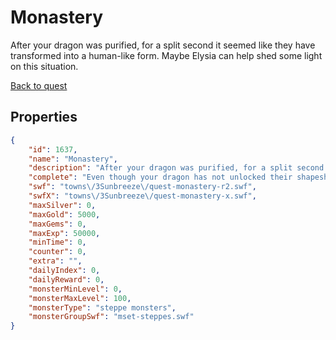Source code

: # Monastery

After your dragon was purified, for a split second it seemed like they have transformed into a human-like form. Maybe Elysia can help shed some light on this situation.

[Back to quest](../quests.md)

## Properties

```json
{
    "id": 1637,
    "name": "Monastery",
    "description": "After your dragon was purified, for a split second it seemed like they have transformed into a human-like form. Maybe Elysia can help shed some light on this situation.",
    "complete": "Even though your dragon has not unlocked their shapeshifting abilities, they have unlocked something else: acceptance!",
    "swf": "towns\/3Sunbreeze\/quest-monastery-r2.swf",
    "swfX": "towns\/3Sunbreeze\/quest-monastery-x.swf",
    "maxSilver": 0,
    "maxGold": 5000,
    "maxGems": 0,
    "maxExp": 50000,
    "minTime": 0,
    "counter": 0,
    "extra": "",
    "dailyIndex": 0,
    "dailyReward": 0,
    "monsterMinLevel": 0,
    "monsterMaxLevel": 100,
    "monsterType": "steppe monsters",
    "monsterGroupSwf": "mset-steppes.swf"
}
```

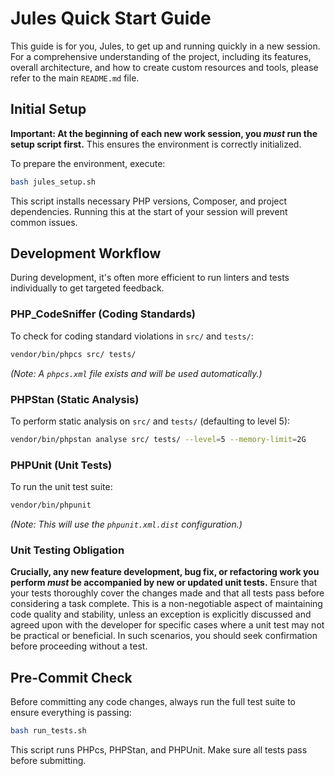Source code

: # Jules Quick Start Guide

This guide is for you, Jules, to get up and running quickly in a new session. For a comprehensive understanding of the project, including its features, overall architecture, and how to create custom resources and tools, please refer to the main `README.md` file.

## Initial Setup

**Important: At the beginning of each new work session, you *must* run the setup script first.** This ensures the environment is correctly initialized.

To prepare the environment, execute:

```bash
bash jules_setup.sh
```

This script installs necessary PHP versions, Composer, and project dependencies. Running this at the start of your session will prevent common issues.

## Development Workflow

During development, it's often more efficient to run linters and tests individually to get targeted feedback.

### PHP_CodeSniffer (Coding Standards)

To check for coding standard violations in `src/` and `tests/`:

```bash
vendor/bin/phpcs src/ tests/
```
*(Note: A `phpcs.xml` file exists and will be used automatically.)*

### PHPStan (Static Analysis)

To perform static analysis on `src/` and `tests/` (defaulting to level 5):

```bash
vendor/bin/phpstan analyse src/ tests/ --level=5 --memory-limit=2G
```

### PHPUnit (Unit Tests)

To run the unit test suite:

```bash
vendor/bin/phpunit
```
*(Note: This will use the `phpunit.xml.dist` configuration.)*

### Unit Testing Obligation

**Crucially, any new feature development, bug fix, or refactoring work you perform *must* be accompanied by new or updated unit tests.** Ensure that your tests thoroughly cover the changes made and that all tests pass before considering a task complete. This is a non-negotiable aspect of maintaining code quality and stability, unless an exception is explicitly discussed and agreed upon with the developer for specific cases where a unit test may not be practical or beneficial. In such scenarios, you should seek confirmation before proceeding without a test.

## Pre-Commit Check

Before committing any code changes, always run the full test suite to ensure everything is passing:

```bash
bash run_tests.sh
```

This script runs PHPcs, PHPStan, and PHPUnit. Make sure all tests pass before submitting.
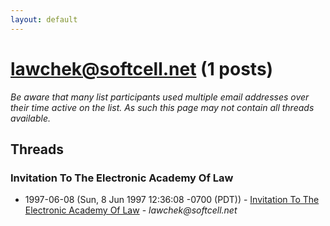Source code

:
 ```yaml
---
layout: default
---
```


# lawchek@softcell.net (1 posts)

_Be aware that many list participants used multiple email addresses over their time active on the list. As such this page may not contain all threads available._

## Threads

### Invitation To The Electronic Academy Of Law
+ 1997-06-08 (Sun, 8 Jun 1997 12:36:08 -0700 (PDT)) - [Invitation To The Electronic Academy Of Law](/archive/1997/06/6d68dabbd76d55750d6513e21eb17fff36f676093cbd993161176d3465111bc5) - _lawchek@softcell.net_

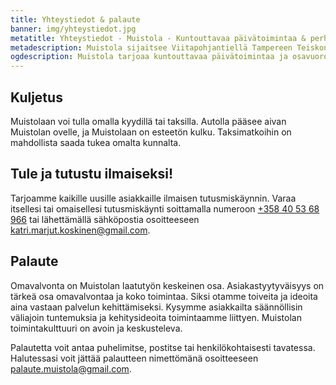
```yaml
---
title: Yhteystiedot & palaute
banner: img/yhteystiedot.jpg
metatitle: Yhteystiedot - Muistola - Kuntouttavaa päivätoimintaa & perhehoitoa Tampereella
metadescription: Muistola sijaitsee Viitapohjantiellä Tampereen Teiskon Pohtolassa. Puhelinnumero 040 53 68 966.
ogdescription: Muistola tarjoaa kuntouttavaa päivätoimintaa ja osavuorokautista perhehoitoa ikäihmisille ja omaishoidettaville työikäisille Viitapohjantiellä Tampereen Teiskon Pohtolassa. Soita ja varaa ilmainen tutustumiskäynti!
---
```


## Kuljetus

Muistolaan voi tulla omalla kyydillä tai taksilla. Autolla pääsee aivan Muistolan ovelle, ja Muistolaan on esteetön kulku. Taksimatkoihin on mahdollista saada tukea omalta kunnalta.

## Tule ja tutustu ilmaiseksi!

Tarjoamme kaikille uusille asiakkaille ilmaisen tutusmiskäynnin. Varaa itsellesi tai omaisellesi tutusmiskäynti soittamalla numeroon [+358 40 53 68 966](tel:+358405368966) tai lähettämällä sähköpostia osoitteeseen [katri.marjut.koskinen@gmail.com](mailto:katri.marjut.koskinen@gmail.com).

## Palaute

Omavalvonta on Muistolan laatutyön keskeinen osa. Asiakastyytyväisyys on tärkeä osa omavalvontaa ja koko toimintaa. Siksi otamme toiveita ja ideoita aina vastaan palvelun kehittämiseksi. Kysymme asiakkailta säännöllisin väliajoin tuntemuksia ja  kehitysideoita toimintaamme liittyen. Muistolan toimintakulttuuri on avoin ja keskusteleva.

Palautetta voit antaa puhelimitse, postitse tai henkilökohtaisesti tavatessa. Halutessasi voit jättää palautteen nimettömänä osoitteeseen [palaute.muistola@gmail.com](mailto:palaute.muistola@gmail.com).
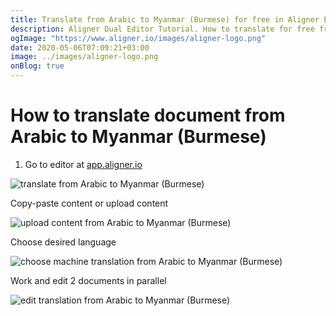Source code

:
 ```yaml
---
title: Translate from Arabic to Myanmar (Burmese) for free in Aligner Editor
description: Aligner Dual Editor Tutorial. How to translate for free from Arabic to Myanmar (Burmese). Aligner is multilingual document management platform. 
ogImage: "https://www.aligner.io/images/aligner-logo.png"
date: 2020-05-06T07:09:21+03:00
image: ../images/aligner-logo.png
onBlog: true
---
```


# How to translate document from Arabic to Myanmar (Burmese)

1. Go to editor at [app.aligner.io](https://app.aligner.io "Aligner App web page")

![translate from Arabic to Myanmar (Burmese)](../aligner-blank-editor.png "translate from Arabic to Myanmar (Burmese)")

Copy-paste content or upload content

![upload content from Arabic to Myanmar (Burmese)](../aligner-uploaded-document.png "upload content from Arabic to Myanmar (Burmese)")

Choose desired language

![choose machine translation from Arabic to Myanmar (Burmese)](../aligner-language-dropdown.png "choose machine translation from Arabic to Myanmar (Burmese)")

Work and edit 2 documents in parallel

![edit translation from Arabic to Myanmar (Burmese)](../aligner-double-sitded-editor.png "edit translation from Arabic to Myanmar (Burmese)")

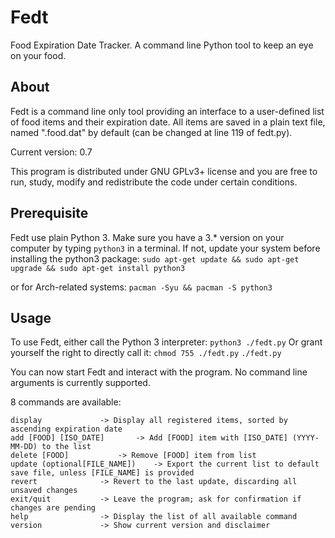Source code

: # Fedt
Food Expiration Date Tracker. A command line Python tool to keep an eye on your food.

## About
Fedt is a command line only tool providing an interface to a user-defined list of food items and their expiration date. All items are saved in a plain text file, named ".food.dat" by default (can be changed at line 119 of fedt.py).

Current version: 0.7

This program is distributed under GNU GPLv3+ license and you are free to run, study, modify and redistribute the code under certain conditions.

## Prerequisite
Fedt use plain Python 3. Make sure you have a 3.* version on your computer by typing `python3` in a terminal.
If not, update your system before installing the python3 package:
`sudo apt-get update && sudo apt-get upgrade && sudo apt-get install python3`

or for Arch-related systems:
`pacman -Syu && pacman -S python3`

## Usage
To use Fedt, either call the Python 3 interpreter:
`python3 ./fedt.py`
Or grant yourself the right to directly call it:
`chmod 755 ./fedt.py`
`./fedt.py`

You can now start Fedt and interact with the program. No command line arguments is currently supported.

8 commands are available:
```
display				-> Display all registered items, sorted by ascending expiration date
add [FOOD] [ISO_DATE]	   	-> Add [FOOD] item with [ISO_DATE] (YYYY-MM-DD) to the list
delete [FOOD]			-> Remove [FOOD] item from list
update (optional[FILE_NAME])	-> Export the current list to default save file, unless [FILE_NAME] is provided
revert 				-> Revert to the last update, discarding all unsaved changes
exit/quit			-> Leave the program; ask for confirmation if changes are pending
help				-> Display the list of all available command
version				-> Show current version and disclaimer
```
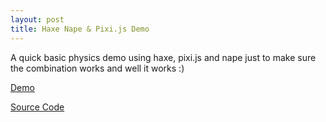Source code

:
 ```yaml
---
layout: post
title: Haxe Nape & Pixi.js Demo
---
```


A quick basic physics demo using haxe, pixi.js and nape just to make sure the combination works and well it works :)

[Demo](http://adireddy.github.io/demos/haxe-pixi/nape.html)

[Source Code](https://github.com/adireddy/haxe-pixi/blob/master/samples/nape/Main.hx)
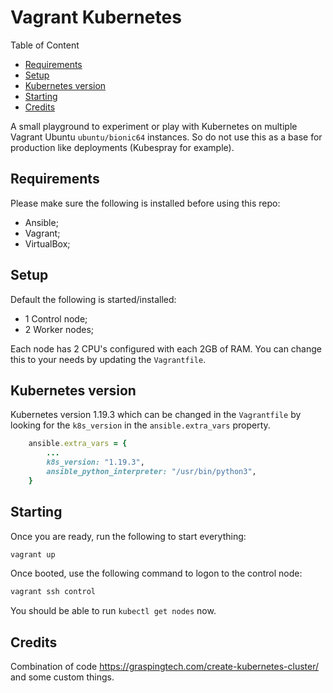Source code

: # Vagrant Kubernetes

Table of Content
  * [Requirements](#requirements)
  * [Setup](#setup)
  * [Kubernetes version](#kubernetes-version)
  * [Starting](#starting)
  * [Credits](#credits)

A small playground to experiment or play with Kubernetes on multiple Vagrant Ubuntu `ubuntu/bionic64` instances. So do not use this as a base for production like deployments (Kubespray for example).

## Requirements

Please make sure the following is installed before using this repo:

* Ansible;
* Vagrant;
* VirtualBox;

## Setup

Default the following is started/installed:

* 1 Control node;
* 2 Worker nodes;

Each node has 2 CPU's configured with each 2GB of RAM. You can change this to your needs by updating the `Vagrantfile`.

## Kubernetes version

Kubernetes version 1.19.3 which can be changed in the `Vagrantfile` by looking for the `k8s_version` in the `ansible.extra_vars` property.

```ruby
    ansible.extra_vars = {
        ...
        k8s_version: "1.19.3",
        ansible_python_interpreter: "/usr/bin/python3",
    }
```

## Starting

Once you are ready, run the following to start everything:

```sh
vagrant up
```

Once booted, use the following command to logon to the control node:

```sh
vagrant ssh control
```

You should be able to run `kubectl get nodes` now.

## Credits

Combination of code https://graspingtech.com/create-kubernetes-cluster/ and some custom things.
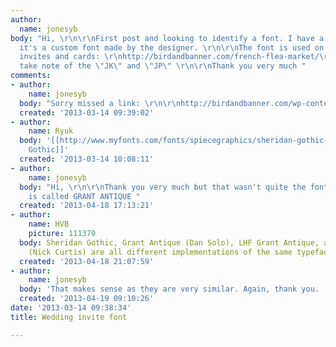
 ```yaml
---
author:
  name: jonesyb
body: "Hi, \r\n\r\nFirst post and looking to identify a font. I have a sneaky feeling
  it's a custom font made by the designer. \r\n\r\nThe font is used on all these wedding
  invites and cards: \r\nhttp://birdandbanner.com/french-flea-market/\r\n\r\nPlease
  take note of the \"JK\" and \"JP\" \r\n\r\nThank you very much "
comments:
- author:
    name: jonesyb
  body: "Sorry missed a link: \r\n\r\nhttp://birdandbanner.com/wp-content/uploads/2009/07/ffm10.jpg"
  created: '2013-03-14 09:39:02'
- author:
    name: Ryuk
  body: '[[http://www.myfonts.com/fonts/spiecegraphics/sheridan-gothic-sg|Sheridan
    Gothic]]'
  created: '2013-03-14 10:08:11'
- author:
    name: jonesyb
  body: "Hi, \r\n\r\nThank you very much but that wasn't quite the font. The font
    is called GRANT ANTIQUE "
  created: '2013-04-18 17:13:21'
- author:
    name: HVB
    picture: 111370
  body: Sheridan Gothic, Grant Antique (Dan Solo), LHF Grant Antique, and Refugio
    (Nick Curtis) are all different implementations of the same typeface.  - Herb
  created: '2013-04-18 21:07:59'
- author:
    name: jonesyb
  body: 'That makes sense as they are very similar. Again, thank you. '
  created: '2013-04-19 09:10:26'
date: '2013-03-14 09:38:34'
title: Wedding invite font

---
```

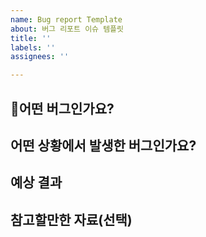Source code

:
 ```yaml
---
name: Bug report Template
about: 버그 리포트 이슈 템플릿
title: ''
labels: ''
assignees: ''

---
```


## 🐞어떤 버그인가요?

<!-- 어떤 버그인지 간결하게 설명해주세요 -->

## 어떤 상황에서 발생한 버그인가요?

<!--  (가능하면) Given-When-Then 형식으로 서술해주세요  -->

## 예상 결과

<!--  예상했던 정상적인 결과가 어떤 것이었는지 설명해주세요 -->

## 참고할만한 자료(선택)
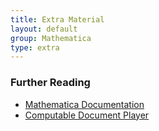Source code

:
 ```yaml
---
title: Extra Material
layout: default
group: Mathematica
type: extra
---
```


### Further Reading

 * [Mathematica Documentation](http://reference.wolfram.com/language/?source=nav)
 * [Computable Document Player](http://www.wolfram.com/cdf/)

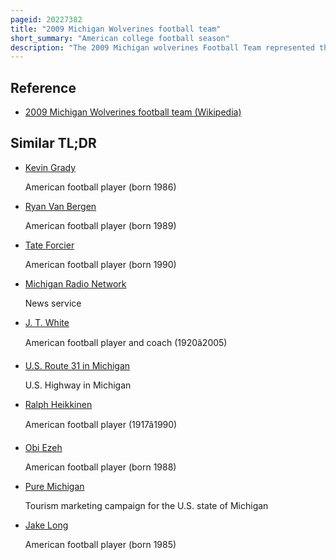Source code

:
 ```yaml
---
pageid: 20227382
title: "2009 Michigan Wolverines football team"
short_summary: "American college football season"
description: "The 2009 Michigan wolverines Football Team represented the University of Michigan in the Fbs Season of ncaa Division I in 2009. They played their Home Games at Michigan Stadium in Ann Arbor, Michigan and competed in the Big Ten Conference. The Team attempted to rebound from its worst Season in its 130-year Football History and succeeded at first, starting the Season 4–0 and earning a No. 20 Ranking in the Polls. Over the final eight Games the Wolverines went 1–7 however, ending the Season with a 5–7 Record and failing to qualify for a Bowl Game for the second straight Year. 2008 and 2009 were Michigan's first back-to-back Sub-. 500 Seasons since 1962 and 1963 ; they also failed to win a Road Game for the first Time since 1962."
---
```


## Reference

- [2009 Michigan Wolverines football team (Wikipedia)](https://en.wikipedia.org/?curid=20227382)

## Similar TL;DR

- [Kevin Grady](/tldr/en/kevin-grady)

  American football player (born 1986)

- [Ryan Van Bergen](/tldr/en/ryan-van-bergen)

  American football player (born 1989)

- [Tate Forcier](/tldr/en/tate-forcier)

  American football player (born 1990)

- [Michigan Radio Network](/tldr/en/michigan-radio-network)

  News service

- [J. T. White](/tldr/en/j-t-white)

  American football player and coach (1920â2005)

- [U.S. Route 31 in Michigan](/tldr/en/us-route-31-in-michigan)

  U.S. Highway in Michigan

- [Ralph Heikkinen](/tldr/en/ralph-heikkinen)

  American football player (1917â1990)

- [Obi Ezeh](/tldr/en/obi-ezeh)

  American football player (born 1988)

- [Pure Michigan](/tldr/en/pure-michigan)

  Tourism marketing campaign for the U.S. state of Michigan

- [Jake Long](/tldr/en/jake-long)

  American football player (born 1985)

## DIRECTIONS:
The answer should be only a number: the count of lines in the listing above that contain the word "softcell".

## TASK OUTPUT:
2